— Records for the exercise —
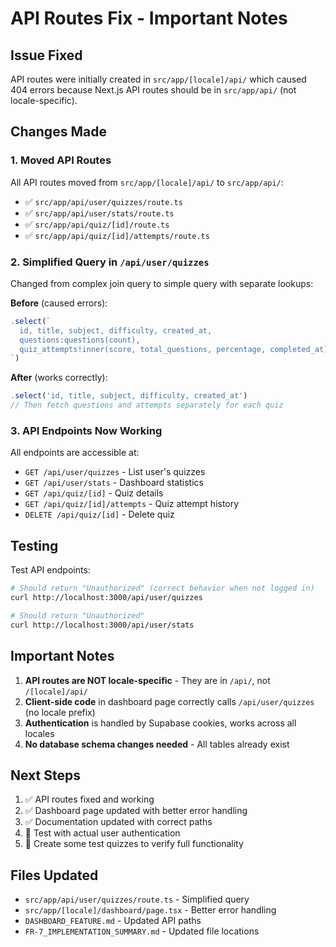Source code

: # API Routes Fix - Important Notes

## Issue Fixed
API routes were initially created in `src/app/[locale]/api/` which caused 404 errors because Next.js API routes should be in `src/app/api/` (not locale-specific).

## Changes Made

### 1. Moved API Routes
All API routes moved from `src/app/[locale]/api/` to `src/app/api/`:

- ✅ `src/app/api/user/quizzes/route.ts`
- ✅ `src/app/api/user/stats/route.ts`
- ✅ `src/app/api/quiz/[id]/route.ts`
- ✅ `src/app/api/quiz/[id]/attempts/route.ts`

### 2. Simplified Query in `/api/user/quizzes`
Changed from complex join query to simple query with separate lookups:

**Before** (caused errors):
```typescript
.select(`
  id, title, subject, difficulty, created_at,
  questions:questions(count),
  quiz_attempts!inner(score, total_questions, percentage, completed_at)
`)
```

**After** (works correctly):
```typescript
.select('id, title, subject, difficulty, created_at')
// Then fetch questions and attempts separately for each quiz
```

### 3. API Endpoints Now Working

All endpoints are accessible at:
- `GET /api/user/quizzes` - List user's quizzes
- `GET /api/user/stats` - Dashboard statistics
- `GET /api/quiz/[id]` - Quiz details
- `GET /api/quiz/[id]/attempts` - Quiz attempt history
- `DELETE /api/quiz/[id]` - Delete quiz

## Testing

Test API endpoints:
```bash
# Should return "Unauthorized" (correct behavior when not logged in)
curl http://localhost:3000/api/user/quizzes

# Should return "Unauthorized"
curl http://localhost:3000/api/user/stats
```

## Important Notes

1. **API routes are NOT locale-specific** - They are in `/api/`, not `/[locale]/api/`
2. **Client-side code** in dashboard page correctly calls `/api/user/quizzes` (no locale prefix)
3. **Authentication** is handled by Supabase cookies, works across all locales
4. **No database schema changes needed** - All tables already exist

## Next Steps

1. ✅ API routes fixed and working
2. ✅ Dashboard page updated with better error handling
3. ✅ Documentation updated with correct paths
4. 🔄 Test with actual user authentication
5. 🔄 Create some test quizzes to verify full functionality

## Files Updated

- `src/app/api/user/quizzes/route.ts` - Simplified query
- `src/app/[locale]/dashboard/page.tsx` - Better error handling
- `DASHBOARD_FEATURE.md` - Updated API paths
- `FR-7_IMPLEMENTATION_SUMMARY.md` - Updated file locations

— Exercise —
From the entries, report every line in which the string "with" occurs.

— Result for this task —
Changed from complex join query to simple query with separate lookups:
2. ✅ Dashboard page updated with better error handling
3. ✅ Documentation updated with correct paths
4. 🔄 Test with actual user authentication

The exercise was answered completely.